The restaurant had a successful run for over 12 years until it "literally got out of control" in 2019, Indovia said. The popular and demanding business had grown beyond his ability to manage effectively, and Indovina decided to close it.
He channeled his efforts into public service, winning election as city commissioner. "I wanted to give back naturally because, I mean, this city supported me," he said. "Good friends do stuff for good friends back and forth in life."

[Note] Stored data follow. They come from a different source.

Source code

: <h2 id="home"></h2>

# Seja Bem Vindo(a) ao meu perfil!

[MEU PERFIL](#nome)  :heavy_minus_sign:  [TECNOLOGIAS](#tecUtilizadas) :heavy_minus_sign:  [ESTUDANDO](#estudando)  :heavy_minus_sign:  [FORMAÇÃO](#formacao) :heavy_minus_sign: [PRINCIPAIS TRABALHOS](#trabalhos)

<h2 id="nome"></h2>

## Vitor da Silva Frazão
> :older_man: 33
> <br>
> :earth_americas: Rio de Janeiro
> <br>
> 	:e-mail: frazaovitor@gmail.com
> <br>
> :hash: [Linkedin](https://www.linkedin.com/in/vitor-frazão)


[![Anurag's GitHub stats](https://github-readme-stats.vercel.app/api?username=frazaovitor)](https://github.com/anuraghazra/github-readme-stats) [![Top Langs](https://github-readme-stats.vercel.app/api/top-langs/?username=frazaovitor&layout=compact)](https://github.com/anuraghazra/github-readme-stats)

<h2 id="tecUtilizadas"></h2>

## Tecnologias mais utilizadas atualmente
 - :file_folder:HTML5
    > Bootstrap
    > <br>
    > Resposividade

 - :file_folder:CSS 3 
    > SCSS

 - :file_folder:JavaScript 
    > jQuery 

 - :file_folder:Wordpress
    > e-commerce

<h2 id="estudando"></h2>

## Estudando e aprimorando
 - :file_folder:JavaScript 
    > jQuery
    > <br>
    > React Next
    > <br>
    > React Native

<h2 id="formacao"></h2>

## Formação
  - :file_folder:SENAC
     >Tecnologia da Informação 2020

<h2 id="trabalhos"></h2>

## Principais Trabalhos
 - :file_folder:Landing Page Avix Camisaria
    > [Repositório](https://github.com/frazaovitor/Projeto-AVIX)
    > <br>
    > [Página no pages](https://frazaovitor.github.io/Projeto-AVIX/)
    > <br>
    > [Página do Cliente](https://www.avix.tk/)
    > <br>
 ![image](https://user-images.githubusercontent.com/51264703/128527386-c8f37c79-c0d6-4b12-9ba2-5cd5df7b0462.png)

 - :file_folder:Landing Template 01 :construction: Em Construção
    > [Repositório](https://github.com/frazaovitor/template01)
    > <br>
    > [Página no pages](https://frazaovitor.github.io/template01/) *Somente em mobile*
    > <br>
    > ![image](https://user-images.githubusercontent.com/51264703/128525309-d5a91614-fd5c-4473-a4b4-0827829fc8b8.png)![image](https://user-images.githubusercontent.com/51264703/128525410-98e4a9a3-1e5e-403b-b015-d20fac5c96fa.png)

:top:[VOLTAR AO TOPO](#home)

Today, previous diners still approach Indovina in grocery stores, asking for recipes from Bayou. He'll write recipes down on a grocery receipt because now, "nothing is sacred anymore."
'Being displaced is being displaced'
One day before Hurricane Katrina hit New Orleans, 33-year-old day care owner Rhonda Mouton joined 14 family members in three cars and evacuated to Charlotte, North Carolina, where a relative told them there might be available hotel rooms.
She only packed for three days.
She never moved back.
Twenty years later, the former day care owner has transformed her experience with displacement into a mission to help others in crisis. As Director of LaGuardia CARES Program at LaGuardia Community College in New York City, Mouton oversees student support services at the college, providing emergency assistance to students facing homelessness, food insecurity, and other challenges that can derail their education.
"Though they may not have experienced a hurricane, being displaced is being displaced, being homeless is being homeless, food insecure is food insecure, even if it's just for a 24-hour period, a couple of days or something like that," Mouton said.
When the storm passed, 7 feet of floodwater destroyed their multigenerational home in New Orleans' Gentilly neighborhood, where Mouton's mother and grandmother had been among the first African Americans to move into the area decades earlier.
Mouton recalled that the sofa went through the wall and the refrigerator was in the living room. And there was mold everywhere.
"I didn't even know that water could do that much damage," she said.
Her day care business was also gone.
The big family spent several months in hotels before moving into rental homes, just in time for Thanksgiving dinner in their own space since the hurricane. A local church in Charlotte had "adopted" the family, covering rent, utilities, and furnishings for six months.
"That was a tremendous time because that helped us to get back on our feet," Mouton said, who still received bills from their destroyed New Orleans home.
"The strongest lifeline in crisis is a united community," she said.
Before Thanksgiving in 2021, Rhonda Mouton, top left, and her family gathered for their first family portrait since Hurricane Katrina—a moment Mouton described as filled with "resilience, gratitude, and hope."
While some family members eventually returned to New Orleans to rebuild on their original property, Mouton remained in Charlotte for seven years. It was there that she discovered her calling, working with a federal grant program to help other Katrina survivors rebuild their lives.
In 2012, she moved to New York for her current position, arriving just as Hurricane Sandy struck. Her Katrina experience proved invaluable in helping LaGuardia Community College respond to the new disaster.
"The skill set that it took to navigate through Hurricane Katrina is the same skill set I used in employment in Charlotte and then now here in New York," she said.
Mouton completed her master's degree online in Charlotte and earned a doctoral degree in New York. Her definition of home has evolved over two decades – when she visits New Orleans now, she sometimes needs GPS to navigate once-familiar streets.